If a record holds a picture, leave the picture out and restate everything else word for word.

━━━━━ GIVEN ENTRIES ━━━━━

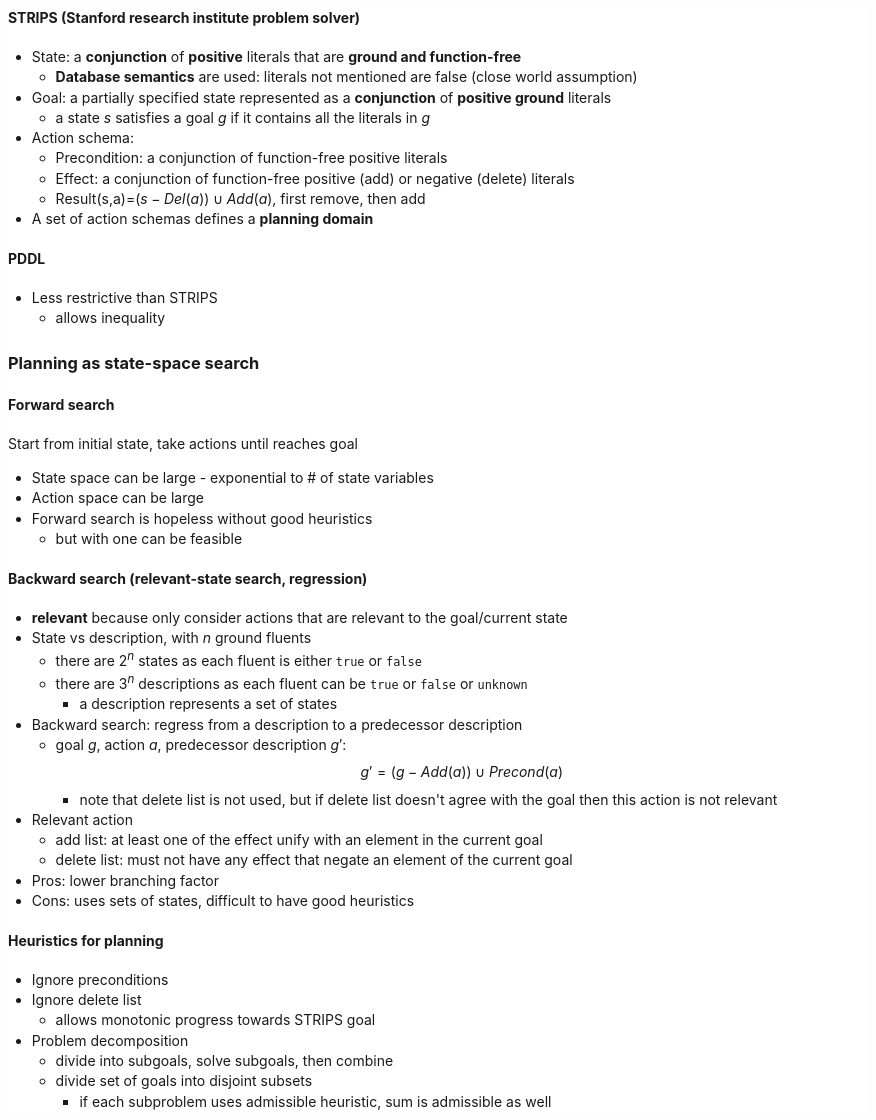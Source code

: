 #### STRIPS (Stanford research institute problem solver)

* State: a **conjunction** of **positive** literals that are **ground and function-free**
    * **Database semantics** are used: literals not mentioned are false (close world assumption)
* Goal: a partially specified state represented as a **conjunction** of **positive ground** literals
    * a state $s$ satisfies a goal $g$ if it contains all the literals in $g$
* Action schema:
    * Precondition: a conjunction of function-free positive literals
    * Effect: a conjunction of function-free positive (add) or negative (delete) literals
    * Result(s,a)=$(s-Del(a))\cup Add(a)$, first remove, then add
* A set of action schemas defines a **planning domain**

#### PDDL

* Less restrictive than STRIPS
    * allows inequality

### Planning as state-space search

#### Forward search

Start from initial state, take actions until reaches goal

* State space can be large - exponential to # of state variables
* Action space can be large
* Forward search is hopeless without good heuristics
    * but with one can be feasible

#### Backward search (relevant-state search, regression)

* **relevant** because only consider actions that are relevant to the goal/current state
* State vs description, with $n$ ground fluents
    * there are $2^n$ states as each fluent is either `true` or `false`
    * there are $3^n$ descriptions as each fluent can be `true` or `false` or `unknown`
        * a description represents a set of states
* Backward search: regress from a description to a predecessor description
    * goal $g$, action $a$, predecessor description $g'$: $$g'=(g-Add(a))\cup Precond(a)$$
        * note that delete list is not used, but if delete list doesn't agree with the goal then this action is not relevant
* Relevant action
    * add list: at least one of the effect unify with an element in the current goal
    * delete list: must not have any effect that negate an element of the current goal
* Pros: lower branching factor
* Cons: uses sets of states, difficult to have good heuristics

#### Heuristics for planning

* Ignore preconditions
* Ignore delete list
    * allows monotonic progress towards STRIPS goal
* Problem decomposition
    * divide into subgoals, solve subgoals, then combine
    * divide set of goals into disjoint subsets
        * if each subproblem uses admissible heuristic, sum is admissible as well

━━━━━

- [SOLUTION]
Source code

: #### STRIPS (Stanford research institute problem solver)

* State: a **conjunction** of **positive** literals that are **ground and function-free**
    * **Database semantics** are used: literals not mentioned are false (close world assumption)
* Goal: a partially specified state represented as a **conjunction** of **positive ground** literals
    * a state $s$ satisfies a goal $g$ if it contains all the literals in $g$
* Action schema:
    * Precondition: a conjunction of function-free positive literals
    * Effect: a conjunction of function-free positive (add) or negative (delete) literals
    * Result(s,a)=$(s-Del(a))\cup Add(a)$, first remove, then add
* A set of action schemas defines a **planning domain**

#### PDDL

* Less restrictive than STRIPS
    * allows inequality

### Planning as state-space search

#### Forward search

Start from initial state, take actions until reaches goal

* State space can be large - exponential to # of state variables
* Action space can be large
* Forward search is hopeless without good heuristics
    * but with one can be feasible

#### Backward search (relevant-state search, regression)

* **relevant** because only consider actions that are relevant to the goal/current state
* State vs description, with $n$ ground fluents
    * there are $2^n$ states as each fluent is either `true` or `false`
    * there are $3^n$ descriptions as each fluent can be `true` or `false` or `unknown`
        * a description represents a set of states
* Backward search: regress from a description to a predecessor description
    * goal $g$, action $a$, predecessor description $g'$: $$g'=(g-Add(a))\cup Precond(a)$$
        * note that delete list is not used, but if delete list doesn't agree with the goal then this action is not relevant
* Relevant action
    * add list: at least one of the effect unify with an element in the current goal
    * delete list: must not have any effect that negate an element of the current goal
* Pros: lower branching factor
* Cons: uses sets of states, difficult to have good heuristics

#### Heuristics for planning

* Ignore preconditions
* Ignore delete list
    * allows monotonic progress towards STRIPS goal
* Problem decomposition
    * divide into subgoals, solve subgoals, then combine
    * divide set of goals into disjoint subsets
        * if each subproblem uses admissible heuristic, sum is admissible as well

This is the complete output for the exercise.